**WORK INSTRUCTION**
Please reproduce the entries in full. Keep every character the same.

(Plain-text document sources)
■ ■ ■ ■
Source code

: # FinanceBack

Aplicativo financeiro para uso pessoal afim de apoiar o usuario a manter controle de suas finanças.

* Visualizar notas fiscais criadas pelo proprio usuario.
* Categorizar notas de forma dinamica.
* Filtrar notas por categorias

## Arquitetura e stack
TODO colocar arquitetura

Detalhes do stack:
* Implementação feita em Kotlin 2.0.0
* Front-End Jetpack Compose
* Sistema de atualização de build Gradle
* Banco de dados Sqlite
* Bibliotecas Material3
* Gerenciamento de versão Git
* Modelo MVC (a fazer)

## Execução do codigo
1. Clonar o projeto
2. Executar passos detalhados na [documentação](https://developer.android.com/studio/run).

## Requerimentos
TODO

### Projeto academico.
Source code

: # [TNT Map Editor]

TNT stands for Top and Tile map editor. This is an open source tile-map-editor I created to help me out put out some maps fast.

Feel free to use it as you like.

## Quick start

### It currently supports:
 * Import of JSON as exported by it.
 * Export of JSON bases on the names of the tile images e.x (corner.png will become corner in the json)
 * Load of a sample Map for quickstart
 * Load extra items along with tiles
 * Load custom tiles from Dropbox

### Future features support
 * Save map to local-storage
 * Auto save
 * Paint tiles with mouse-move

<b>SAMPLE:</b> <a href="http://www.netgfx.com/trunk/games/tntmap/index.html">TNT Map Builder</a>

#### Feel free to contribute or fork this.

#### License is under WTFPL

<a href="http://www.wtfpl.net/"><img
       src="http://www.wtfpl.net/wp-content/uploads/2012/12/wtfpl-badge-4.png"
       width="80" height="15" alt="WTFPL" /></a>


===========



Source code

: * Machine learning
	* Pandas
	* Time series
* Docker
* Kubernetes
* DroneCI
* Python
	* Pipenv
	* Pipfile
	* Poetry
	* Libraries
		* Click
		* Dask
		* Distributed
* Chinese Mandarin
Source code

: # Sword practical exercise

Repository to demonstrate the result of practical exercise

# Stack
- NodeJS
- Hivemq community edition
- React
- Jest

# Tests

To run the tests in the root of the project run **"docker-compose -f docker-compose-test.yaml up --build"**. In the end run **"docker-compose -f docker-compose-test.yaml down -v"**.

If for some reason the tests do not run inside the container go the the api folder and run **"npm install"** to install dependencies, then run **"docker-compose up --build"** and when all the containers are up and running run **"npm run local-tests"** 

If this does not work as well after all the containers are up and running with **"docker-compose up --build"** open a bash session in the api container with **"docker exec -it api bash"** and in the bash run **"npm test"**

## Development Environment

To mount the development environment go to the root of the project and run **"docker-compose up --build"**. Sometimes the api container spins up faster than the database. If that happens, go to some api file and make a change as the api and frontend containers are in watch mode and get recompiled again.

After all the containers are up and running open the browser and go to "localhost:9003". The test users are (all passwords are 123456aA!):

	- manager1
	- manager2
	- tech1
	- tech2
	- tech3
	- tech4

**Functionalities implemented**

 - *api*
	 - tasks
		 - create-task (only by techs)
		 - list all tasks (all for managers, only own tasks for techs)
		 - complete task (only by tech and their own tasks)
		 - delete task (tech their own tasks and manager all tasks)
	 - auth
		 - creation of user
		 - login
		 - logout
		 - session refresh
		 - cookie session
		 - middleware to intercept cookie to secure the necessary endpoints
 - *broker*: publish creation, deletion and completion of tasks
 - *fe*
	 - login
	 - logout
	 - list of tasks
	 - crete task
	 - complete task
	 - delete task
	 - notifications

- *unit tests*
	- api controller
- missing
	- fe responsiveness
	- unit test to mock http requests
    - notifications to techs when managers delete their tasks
■ ■ ■ ■
**SOLUTION**
Source code

: # FinanceBack

Aplicativo financeiro para uso pessoal afim de apoiar o usuario a manter controle de suas finanças.

* Visualizar notas fiscais criadas pelo proprio usuario.
* Categorizar notas de forma dinamica.
* Filtrar notas por categorias

## Arquitetura e stack
TODO colocar arquitetura

Detalhes do stack:
* Implementação feita em Kotlin 2.0.0
* Front-End Jetpack Compose
* Sistema de atualização de build Gradle
* Banco de dados Sqlite
* Bibliotecas Material3
* Gerenciamento de versão Git
* Modelo MVC (a fazer)

## Execução do codigo
1. Clonar o projeto
2. Executar passos detalhados na [documentação](https://developer.android.com/studio/run).

## Requerimentos
TODO

### Projeto academico.
Source code

: # [TNT Map Editor]

TNT stands for Top and Tile map editor. This is an open source tile-map-editor I created to help me out put out some maps fast.

Feel free to use it as you like.

## Quick start

### It currently supports:
 * Import of JSON as exported by it.
 * Export of JSON bases on the names of the tile images e.x (corner.png will become corner in the json)
 * Load of a sample Map for quickstart
 * Load extra items along with tiles
 * Load custom tiles from Dropbox

### Future features support
 * Save map to local-storage
 * Auto save
 * Paint tiles with mouse-move

<b>SAMPLE:</b> <a href="http://www.netgfx.com/trunk/games/tntmap/index.html">TNT Map Builder</a>

#### Feel free to contribute or fork this.

#### License is under WTFPL

<a href="http://www.wtfpl.net/"><img
       src="http://www.wtfpl.net/wp-content/uploads/2012/12/wtfpl-badge-4.png"
       width="80" height="15" alt="WTFPL" /></a>


===========



Source code

: * Machine learning
	* Pandas
	* Time series
* Docker
* Kubernetes
* DroneCI
* Python
	* Pipenv
	* Pipfile
	* Poetry
	* Libraries
		* Click
		* Dask
		* Distributed
* Chinese Mandarin
Source code

: # Sword practical exercise

Repository to demonstrate the result of practical exercise

# Stack
- NodeJS
- Hivemq community edition
- React
- Jest

# Tests

To run the tests in the root of the project run **"docker-compose -f docker-compose-test.yaml up --build"**. In the end run **"docker-compose -f docker-compose-test.yaml down -v"**.

If for some reason the tests do not run inside the container go the the api folder and run **"npm install"** to install dependencies, then run **"docker-compose up --build"** and when all the containers are up and running run **"npm run local-tests"** 

If this does not work as well after all the containers are up and running with **"docker-compose up --build"** open a bash session in the api container with **"docker exec -it api bash"** and in the bash run **"npm test"**

## Development Environment

To mount the development environment go to the root of the project and run **"docker-compose up --build"**. Sometimes the api container spins up faster than the database. If that happens, go to some api file and make a change as the api and frontend containers are in watch mode and get recompiled again.

After all the containers are up and running open the browser and go to "localhost:9003". The test users are (all passwords are 123456aA!):

	- manager1
	- manager2
	- tech1
	- tech2
	- tech3
	- tech4

**Functionalities implemented**

 - *api*
	 - tasks
		 - create-task (only by techs)
		 - list all tasks (all for managers, only own tasks for techs)
		 - complete task (only by tech and their own tasks)
		 - delete task (tech their own tasks and manager all tasks)
	 - auth
		 - creation of user
		 - login
		 - logout
		 - session refresh
		 - cookie session
		 - middleware to intercept cookie to secure the necessary endpoints
 - *broker*: publish creation, deletion and completion of tasks
 - *fe*
	 - login
	 - logout
	 - list of tasks
	 - crete task
	 - complete task
	 - delete task
	 - notifications

- *unit tests*
	- api controller
- missing
	- fe responsiveness
	- unit test to mock http requests
    - notifications to techs when managers delete their tasks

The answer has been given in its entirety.